─── INFORMATION PROVIDED

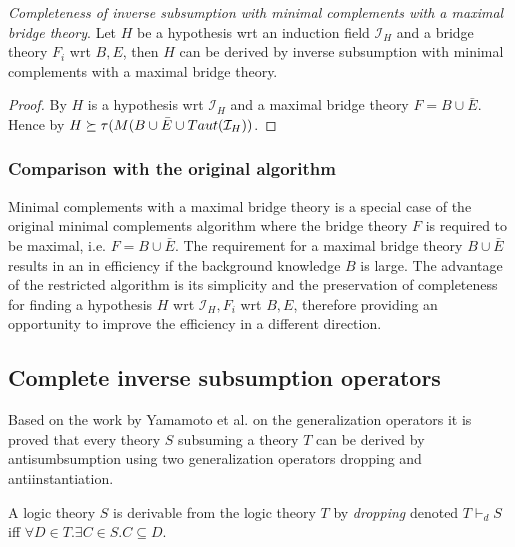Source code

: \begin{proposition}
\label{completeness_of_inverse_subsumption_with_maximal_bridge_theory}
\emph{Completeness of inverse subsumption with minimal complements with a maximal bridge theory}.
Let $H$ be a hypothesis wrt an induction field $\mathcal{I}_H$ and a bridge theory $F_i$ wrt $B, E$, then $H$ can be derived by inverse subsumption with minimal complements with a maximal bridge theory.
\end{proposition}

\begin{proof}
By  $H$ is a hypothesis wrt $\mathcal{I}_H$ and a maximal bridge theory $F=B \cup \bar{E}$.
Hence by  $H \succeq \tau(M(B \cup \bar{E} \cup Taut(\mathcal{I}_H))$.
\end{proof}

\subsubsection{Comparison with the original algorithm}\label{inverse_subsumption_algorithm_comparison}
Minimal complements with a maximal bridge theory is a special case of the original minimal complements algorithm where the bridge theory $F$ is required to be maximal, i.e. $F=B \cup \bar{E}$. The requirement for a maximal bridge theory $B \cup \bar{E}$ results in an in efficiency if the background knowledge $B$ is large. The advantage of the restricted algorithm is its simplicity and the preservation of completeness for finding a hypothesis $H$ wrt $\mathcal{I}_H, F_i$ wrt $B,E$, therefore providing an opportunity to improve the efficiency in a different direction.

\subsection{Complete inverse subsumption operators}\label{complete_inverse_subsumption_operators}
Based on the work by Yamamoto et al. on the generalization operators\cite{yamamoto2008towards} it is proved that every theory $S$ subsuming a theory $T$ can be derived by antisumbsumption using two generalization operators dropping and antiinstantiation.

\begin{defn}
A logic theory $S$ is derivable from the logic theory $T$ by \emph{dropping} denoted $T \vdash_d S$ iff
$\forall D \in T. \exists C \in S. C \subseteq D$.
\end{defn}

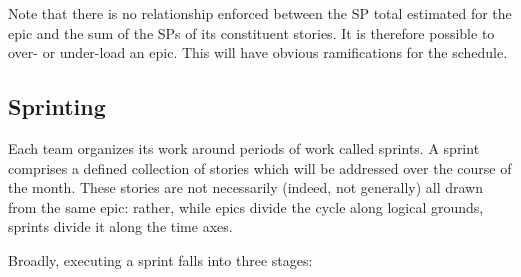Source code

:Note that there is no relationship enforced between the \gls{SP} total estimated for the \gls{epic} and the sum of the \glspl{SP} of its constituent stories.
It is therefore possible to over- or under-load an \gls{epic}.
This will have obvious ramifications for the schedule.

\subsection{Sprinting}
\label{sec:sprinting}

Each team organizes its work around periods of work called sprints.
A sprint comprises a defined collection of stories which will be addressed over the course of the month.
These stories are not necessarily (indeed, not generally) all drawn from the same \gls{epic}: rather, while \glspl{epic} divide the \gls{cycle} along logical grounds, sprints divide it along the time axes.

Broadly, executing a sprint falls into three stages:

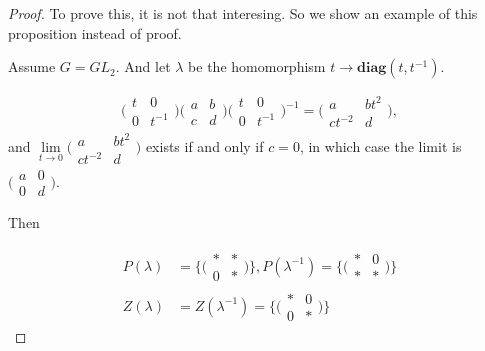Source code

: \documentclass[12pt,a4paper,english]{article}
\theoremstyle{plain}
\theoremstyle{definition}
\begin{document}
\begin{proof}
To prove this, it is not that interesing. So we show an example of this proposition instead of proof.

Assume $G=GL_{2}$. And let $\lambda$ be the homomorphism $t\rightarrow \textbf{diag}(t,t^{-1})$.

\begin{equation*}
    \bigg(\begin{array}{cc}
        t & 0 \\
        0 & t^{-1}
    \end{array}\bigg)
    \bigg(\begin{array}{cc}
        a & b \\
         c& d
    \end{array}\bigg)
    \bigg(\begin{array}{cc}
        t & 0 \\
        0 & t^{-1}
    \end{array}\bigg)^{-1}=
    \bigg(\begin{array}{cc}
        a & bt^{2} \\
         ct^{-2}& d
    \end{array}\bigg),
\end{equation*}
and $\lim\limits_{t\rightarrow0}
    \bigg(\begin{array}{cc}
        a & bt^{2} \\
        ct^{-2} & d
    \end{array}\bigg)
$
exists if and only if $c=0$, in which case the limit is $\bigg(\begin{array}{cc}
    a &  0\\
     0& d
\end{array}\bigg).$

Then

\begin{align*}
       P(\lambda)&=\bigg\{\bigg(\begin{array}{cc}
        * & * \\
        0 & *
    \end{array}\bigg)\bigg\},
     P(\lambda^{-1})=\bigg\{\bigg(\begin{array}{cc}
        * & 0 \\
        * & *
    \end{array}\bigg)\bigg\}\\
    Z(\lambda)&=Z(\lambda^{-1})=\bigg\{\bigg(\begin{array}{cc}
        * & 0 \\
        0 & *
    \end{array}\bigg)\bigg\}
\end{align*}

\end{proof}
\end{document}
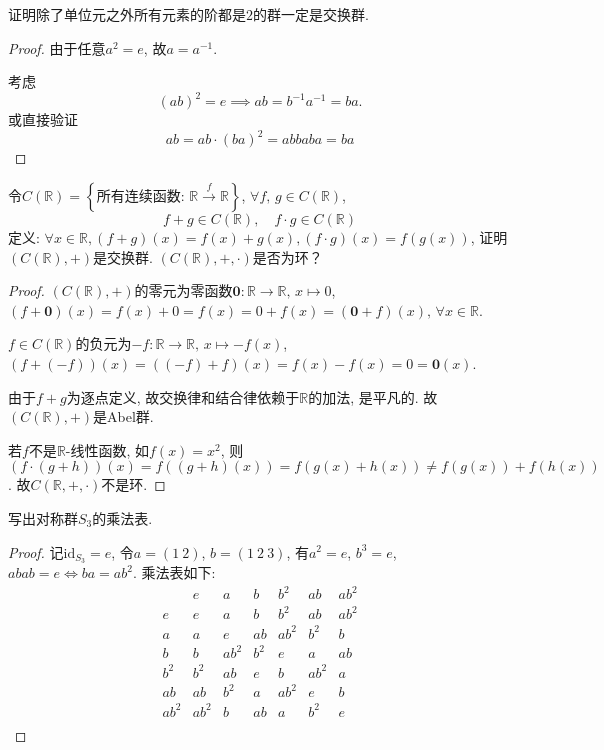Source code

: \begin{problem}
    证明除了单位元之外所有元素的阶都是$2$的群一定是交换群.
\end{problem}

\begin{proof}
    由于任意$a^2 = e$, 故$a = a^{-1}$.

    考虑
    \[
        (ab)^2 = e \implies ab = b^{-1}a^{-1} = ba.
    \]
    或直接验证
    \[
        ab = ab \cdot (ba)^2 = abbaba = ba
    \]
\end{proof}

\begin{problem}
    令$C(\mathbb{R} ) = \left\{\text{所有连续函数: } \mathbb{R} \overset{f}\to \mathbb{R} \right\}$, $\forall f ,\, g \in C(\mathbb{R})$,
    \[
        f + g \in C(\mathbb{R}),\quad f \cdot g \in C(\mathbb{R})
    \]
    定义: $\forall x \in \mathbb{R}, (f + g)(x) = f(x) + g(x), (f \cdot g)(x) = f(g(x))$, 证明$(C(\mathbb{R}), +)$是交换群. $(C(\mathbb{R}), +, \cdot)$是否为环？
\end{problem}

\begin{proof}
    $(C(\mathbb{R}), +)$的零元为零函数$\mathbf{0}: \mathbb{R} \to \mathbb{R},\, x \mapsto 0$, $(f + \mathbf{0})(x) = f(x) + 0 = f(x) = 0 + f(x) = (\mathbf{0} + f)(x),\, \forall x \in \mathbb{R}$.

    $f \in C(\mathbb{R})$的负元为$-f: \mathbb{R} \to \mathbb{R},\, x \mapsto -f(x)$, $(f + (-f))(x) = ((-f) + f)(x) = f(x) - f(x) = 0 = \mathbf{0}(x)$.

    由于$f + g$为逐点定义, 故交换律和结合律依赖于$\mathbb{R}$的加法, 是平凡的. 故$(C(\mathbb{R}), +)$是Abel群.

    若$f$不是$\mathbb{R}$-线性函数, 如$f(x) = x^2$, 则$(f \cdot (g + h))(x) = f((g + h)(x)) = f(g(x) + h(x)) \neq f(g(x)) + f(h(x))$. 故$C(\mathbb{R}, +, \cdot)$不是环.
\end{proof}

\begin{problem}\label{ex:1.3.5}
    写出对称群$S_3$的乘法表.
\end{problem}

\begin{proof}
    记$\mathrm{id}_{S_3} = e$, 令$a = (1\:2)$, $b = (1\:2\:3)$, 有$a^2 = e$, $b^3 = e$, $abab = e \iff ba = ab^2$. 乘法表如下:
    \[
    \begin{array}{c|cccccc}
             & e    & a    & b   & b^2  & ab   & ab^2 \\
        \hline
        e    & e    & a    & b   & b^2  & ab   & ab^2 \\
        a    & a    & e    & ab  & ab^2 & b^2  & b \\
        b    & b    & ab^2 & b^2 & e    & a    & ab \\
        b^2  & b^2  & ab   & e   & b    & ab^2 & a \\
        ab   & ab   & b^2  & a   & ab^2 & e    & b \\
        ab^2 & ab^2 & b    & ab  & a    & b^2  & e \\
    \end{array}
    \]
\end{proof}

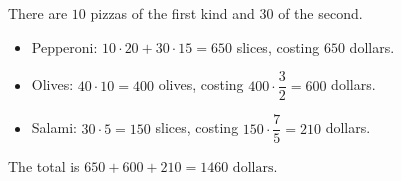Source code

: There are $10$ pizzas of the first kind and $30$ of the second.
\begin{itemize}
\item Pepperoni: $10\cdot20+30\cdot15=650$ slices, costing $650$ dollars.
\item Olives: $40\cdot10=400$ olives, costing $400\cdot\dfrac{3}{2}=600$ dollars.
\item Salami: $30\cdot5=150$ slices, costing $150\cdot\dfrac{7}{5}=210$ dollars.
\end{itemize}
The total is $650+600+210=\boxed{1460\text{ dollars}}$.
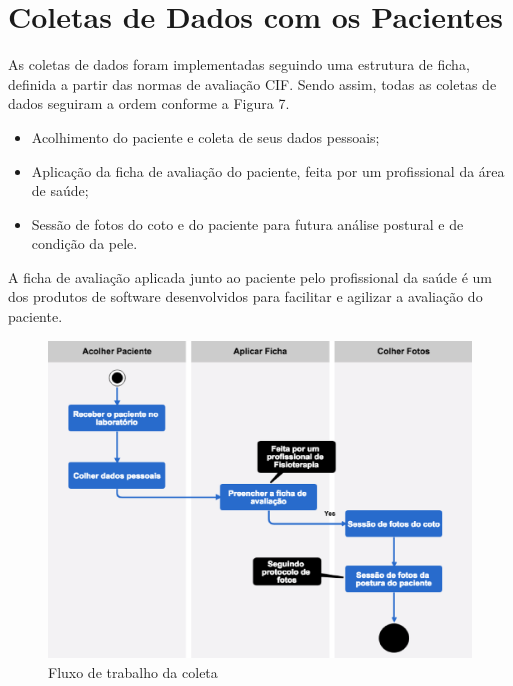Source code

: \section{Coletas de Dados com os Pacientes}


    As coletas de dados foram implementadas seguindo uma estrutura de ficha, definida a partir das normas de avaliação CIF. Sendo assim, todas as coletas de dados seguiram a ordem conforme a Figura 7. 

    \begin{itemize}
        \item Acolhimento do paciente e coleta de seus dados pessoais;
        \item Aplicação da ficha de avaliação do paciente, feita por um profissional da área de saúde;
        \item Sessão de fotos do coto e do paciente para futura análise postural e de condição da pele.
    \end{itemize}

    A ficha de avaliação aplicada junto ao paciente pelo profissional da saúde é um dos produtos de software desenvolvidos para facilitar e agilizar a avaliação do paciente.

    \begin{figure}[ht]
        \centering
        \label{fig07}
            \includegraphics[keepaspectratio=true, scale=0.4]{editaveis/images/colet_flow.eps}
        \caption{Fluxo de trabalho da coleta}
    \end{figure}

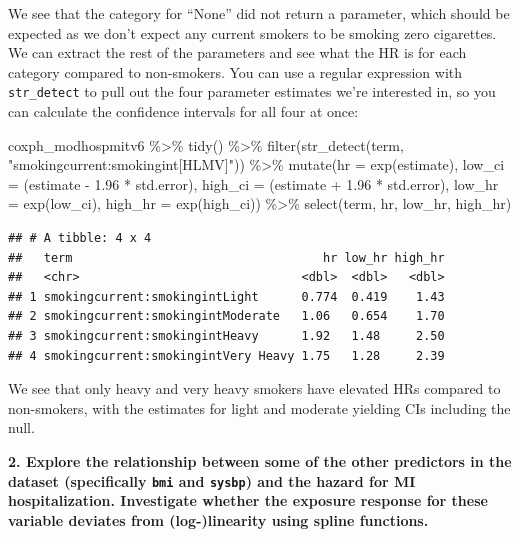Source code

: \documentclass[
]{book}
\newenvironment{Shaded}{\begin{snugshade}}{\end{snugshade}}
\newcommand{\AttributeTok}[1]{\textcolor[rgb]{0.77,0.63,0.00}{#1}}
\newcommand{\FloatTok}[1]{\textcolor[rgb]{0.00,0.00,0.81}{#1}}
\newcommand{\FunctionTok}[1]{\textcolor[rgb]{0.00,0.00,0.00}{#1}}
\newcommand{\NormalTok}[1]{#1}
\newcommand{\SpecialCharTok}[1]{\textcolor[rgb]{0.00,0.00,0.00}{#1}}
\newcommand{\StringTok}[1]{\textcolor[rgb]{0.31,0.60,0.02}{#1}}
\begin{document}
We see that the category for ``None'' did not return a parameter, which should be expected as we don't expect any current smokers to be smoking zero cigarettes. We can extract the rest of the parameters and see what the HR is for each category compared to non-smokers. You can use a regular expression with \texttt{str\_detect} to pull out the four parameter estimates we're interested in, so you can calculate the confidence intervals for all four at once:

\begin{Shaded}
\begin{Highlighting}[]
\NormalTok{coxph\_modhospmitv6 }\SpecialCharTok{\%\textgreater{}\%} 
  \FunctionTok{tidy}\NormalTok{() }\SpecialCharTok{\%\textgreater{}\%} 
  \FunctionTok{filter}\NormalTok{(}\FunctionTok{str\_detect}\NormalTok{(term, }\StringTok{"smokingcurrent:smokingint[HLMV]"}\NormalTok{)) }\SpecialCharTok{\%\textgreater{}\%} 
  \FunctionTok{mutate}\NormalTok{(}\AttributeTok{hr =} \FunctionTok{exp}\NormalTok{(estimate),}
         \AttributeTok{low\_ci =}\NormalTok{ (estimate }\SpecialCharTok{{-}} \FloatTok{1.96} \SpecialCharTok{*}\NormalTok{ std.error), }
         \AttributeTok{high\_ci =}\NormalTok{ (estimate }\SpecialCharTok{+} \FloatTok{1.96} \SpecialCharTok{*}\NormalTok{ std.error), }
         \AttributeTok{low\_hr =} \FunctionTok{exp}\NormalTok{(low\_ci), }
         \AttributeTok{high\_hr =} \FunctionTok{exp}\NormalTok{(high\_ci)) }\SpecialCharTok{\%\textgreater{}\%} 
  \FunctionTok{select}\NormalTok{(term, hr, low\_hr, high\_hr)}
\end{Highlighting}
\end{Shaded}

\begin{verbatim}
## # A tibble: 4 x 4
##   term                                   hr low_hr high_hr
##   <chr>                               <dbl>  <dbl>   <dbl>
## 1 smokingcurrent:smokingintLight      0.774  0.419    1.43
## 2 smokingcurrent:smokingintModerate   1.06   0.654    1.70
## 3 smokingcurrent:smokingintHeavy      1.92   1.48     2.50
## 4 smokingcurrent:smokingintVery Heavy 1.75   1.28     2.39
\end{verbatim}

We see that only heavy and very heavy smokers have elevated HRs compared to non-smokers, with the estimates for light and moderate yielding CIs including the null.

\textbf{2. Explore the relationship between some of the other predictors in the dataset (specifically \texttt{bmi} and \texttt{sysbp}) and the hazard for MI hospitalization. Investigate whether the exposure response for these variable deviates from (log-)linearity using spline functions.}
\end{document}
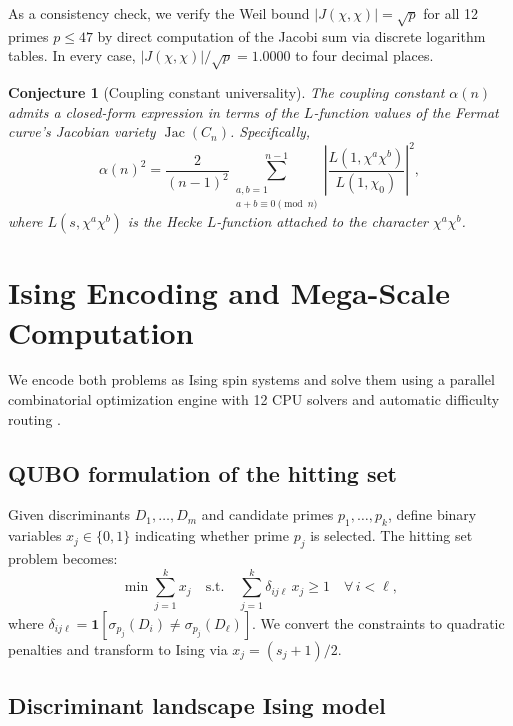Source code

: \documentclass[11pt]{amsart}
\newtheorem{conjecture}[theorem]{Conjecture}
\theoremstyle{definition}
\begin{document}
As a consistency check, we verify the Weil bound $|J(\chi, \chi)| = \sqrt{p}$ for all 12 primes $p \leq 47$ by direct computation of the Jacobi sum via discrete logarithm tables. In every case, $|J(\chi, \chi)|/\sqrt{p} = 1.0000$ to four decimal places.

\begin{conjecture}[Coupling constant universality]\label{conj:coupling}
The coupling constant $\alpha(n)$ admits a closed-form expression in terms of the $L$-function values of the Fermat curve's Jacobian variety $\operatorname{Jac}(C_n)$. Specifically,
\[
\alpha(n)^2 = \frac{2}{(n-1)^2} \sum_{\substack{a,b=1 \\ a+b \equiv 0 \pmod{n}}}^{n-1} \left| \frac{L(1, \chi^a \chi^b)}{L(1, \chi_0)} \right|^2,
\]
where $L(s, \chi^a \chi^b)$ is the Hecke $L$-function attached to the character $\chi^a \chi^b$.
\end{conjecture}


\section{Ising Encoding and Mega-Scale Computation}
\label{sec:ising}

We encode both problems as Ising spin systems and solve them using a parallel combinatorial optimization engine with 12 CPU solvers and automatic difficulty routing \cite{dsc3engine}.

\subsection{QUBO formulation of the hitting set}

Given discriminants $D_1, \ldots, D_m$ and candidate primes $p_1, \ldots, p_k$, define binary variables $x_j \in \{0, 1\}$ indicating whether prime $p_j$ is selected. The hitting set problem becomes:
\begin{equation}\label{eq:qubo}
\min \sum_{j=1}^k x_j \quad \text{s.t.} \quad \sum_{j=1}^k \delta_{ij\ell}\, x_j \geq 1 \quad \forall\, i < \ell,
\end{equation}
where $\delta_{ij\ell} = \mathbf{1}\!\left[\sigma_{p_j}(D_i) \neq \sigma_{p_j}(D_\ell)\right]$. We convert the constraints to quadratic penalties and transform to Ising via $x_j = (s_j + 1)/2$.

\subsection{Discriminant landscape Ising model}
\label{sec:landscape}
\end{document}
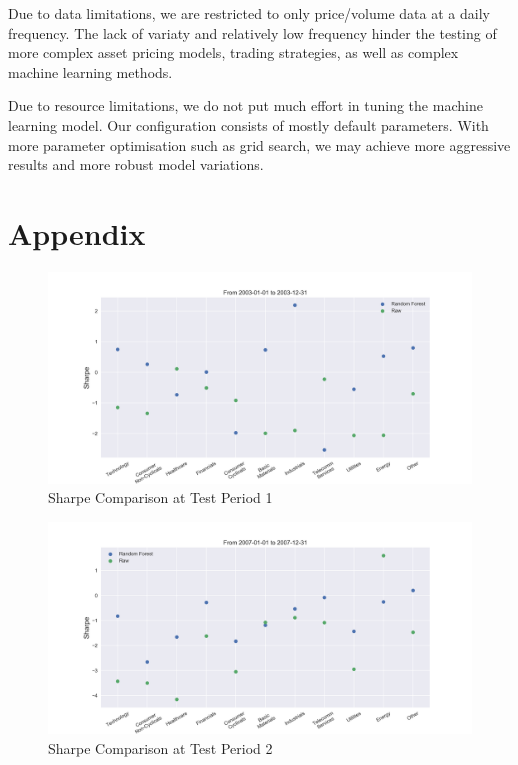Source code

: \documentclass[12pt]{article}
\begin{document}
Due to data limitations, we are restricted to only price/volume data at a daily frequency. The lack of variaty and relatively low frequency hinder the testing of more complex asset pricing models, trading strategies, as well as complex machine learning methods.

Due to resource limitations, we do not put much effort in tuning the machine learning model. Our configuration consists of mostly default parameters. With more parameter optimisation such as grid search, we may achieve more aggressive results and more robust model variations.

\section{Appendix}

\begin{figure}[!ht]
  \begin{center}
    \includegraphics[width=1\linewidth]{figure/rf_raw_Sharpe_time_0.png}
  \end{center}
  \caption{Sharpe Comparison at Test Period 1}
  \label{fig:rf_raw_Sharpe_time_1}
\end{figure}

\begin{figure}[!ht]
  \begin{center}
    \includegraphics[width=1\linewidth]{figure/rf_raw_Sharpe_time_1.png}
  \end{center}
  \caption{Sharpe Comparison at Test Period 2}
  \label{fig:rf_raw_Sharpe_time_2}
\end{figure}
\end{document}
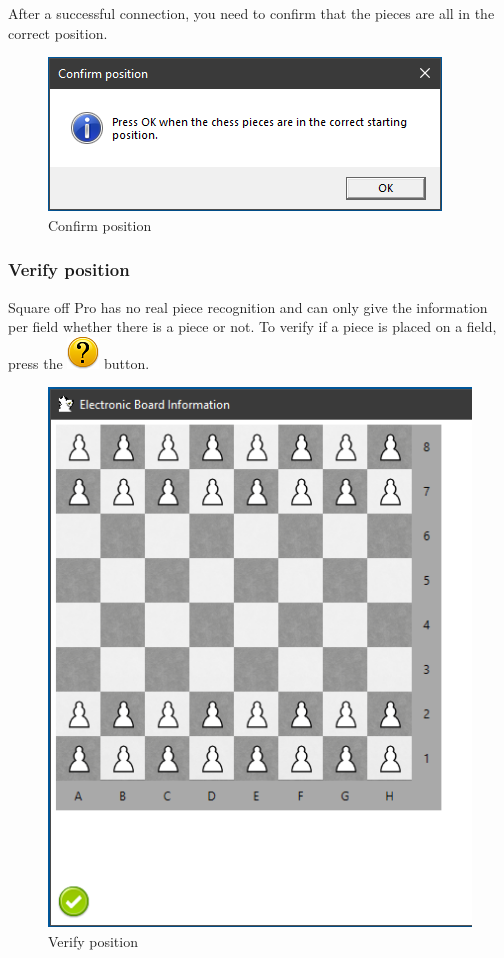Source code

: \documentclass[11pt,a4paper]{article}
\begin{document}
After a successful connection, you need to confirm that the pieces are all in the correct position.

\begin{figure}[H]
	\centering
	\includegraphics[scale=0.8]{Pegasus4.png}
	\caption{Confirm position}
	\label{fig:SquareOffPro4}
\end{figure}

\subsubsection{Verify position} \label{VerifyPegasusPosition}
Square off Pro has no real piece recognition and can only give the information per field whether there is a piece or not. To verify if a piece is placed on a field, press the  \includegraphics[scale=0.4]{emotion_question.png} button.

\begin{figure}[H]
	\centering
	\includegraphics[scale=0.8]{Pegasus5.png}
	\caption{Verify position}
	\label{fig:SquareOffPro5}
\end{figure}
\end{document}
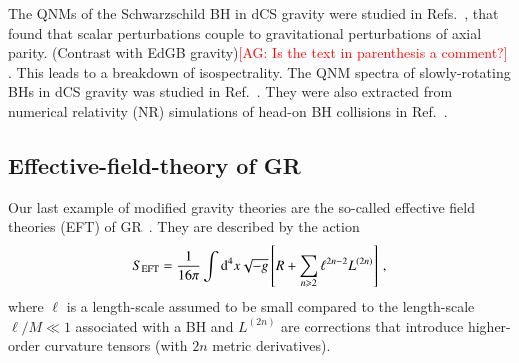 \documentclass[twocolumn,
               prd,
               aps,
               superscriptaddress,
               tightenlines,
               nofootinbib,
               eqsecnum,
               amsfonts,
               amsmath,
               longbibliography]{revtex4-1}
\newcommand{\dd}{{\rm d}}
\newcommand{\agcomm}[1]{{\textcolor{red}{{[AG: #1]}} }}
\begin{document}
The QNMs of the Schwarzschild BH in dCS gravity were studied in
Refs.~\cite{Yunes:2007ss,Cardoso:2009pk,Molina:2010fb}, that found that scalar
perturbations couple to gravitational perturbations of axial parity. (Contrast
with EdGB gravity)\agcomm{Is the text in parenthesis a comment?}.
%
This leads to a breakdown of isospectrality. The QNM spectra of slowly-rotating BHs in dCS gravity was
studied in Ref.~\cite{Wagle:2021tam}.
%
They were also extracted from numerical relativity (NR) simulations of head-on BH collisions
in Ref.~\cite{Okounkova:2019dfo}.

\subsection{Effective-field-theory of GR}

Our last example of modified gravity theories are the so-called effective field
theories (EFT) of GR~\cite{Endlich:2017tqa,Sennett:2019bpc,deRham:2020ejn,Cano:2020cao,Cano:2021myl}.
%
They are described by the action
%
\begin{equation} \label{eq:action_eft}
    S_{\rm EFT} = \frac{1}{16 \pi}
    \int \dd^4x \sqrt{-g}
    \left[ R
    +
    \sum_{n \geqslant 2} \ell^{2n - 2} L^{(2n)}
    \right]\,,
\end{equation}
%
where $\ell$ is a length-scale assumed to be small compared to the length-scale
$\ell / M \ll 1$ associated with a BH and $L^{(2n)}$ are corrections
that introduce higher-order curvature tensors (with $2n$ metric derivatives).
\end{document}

──────

*WORK INSTRUCTIONS*. State how many lines of the data include the word "total", with nothing else.

*ANSWER FOR THE TASK*. 2